Shape Expressions Interface

W3C Editor's Draft 01 April 2025

This version:: https://shexspec.github.io/spec/API
Latest published version:: https://www.w3.org/TR/shex-api/
Latest editor's draft:: https://shexspec.github.io/spec/API
Test suite:: https://github.com/shexSpec/shexTest
Editors:: Gregg Kellogg (Spec-Ops); Eric Prud'hommeaux (W3C/MIT)
Version control:: Github Repository

Abstract

The Shape Expressions (ShEx) language describes RDF nodes and graph structures. A node constraint describes an RDF node (IRI, blank node or literal) and a shape describes the triples involving nodes in an RDF graph. These descriptions identify predicates and their associated cardinalities and datatypes. ShEx shapes can be used to communicate data structures associated with some process or interface, generate or validate data, or drive user interfaces.

This document defines programming and REST interfaces for instantiating and executing validation services. This includes the use of ShapeMaps to bind RDF data to ShEx schemas. See the Shape Expressions Primer for a non-normative description of shape maps.

Status of This Document

This section describes the status of this document at the time of its publication. Other documents may supersede this document. A list of current W3C publications and the latest revision of this technical report can be found in the W3C technical reports index at https://www.w3.org/TR/.

This document will be presented to the Shape Expressions Community Group.

This document was published by the Shape Expressions Community Group as an Editor's Draft.

Comments regarding this document are welcome. Please send them to public-shex@w3.org (archives).

Publication as an Editor's Draft does not imply endorsement by the W3C Membership. This is a draft document and may be updated, replaced or obsoleted by other documents at any time. It is inappropriate to cite this document as other than work in progress.

This document was produced by a group operating under the W3C Patent Policy. W3C maintains a public list of any patent disclosures made in connection with the deliverables of the group; that page also includes instructions for disclosing a patent. An individual who has actual knowledge of a patent which the individual believes contains Essential Claim(s) must disclose the information in accordance with section 6 of the W3C Patent Policy.

This document is governed by the 1 March 2019 W3C Process Document.

Introduction

The Shape Expressions (ShEx) language provides a structural schema for RDF data. This can be used to document APIs or datasets, aid in development of API-conformant messages, minimize defensive programming, guide user interfaces, or anything else that involves a machine-readable description of data organization and typing requirements.

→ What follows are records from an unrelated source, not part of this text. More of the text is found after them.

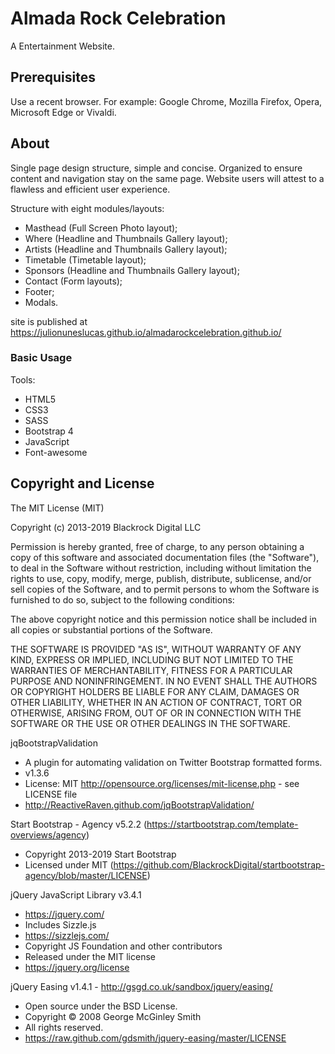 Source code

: # Almada Rock Celebration

A Entertainment Website.

## Prerequisites
Use a recent browser. For example: Google Chrome, Mozilla Firefox, Opera, Microsoft Edge or Vivaldi.

## About

Single page design structure, simple and concise. Organized to ensure content and navigation stay on the same page. 
Website users will attest to a flawless and efficient user experience.

Structure with eight modules/layouts:

- Masthead (Full Screen Photo layout);
- Where (Headline and Thumbnails Gallery layout);
- Artists (Headline and Thumbnails Gallery layout);
- Timetable (Timetable layout);
- Sponsors (Headline and Thumbnails Gallery layout);
- Contact (Form layouts);
- Footer;
- Modals.

site is published at https://julionuneslucas.github.io/almadarockcelebration.github.io/

### Basic Usage

Tools: 

* HTML5
* CSS3
* SASS
* Bootstrap 4 
* JavaScript
* Font-awesome

## Copyright and License

The MIT License (MIT)

Copyright (c) 2013-2019 Blackrock Digital LLC

Permission is hereby granted, free of charge, to any person obtaining a copy of this software and associated documentation files (the "Software"), to deal
in the Software without restriction, including without limitation the rights to use, copy, modify, merge, publish, distribute, sublicense, and/or sell
copies of the Software, and to permit persons to whom the Software is furnished to do so, subject to the following conditions:

The above copyright notice and this permission notice shall be included in all copies or substantial portions of the Software.

THE SOFTWARE IS PROVIDED "AS IS", WITHOUT WARRANTY OF ANY KIND, EXPRESS OR IMPLIED, INCLUDING BUT NOT LIMITED TO THE WARRANTIES OF MERCHANTABILITY,
FITNESS FOR A PARTICULAR PURPOSE AND NONINFRINGEMENT. IN NO EVENT SHALL THE AUTHORS OR COPYRIGHT HOLDERS BE LIABLE FOR ANY CLAIM, DAMAGES OR OTHER
LIABILITY, WHETHER IN AN ACTION OF CONTRACT, TORT OR OTHERWISE, ARISING FROM, OUT OF OR IN CONNECTION WITH THE SOFTWARE OR THE USE OR OTHER DEALINGS IN
THE SOFTWARE.

jqBootstrapValidation
 * A plugin for automating validation on Twitter Bootstrap formatted forms. 
 * v1.3.6 
 * License: MIT <http://opensource.org/licenses/mit-license.php> - see LICENSE file
 * http://ReactiveRaven.github.com/jqBootstrapValidation/
 
 Start Bootstrap - Agency v5.2.2 (https://startbootstrap.com/template-overviews/agency)
 * Copyright 2013-2019 Start Bootstrap
 * Licensed under MIT (https://github.com/BlackrockDigital/startbootstrap-agency/blob/master/LICENSE)
 
 jQuery JavaScript Library v3.4.1
 * https://jquery.com/ 
 * Includes Sizzle.js
 * https://sizzlejs.com/
 * Copyright JS Foundation and other contributors
 * Released under the MIT license
 * https://jquery.org/license
 
 jQuery Easing v1.4.1 - http://gsgd.co.uk/sandbox/jquery/easing/
 * Open source under the BSD License.
 * Copyright © 2008 George McGinley Smith
 * All rights reserved.
 * https://raw.github.com/gdsmith/jquery-easing/master/LICENSE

A practical use of ShEx is to test nodes in RDF nodes for conformance with shape expressions. This document defines interfaces for doing that.

To understand the programatic interface described in this specification and how it is intended to operate in a programming environment, it is useful to have working knowledge of WebIDL [WebIDL]. To understand how ShEx relates to RDF, it is helpful to be familiar with the basic RDF concepts [RDF11-CONCEPTS].

Terminology

The ShEx interface is defined using terms from RDF semantics [rdf11-mt]:

Node: one of IRI, blank node, literal
Graph: a set of Triples of (subject, predicate, object)

Issue 1

For the purposes of the ShExProcessor interface, a promise is an object that represents the eventual result of a single asynchronous operation. Promises are defined in [ECMASCRIPT-6.0].

Conformance

As well as sections marked as non-normative, all authoring guidelines, diagrams, examples, and notes in this specification are non-normative. Everything else in this specification is normative.

Conformance criteria are relevant to authors and authoring tool implementers. As well as sections marked as non-normative, all authoring guidelines, diagrams, examples, and notes in this specification are non-normative. Everything else in this specification is normative.

ShapeMap structure

The ShEx specification defines two forms of ShapeMaps:

fixed ShapeMap: a ShapeMap in which all IRIs are absolute, and all shape expression identifiers are either a label that appears in the schema or, when relating to schemas which have a start shape, the value start shape.
annotated ShapeMap: a ShapeMap with the node and shape properties of a fixed ShapeMap and unspecified extra properties.

A result ShapeMap: has the following properties:

node: an RDF node or a node selector.
shape: a ShEx shape expression.
status: [default="conformant"] "conformant" | "nonconformant".
reason: [optional] a string stating a reason for failure or success.
appInfo: [optional] application-specific JSON-LD structure

If the status property is absent, the status is assumed to be "conformant". The reason and appInfo properties may also be absent but have no default value.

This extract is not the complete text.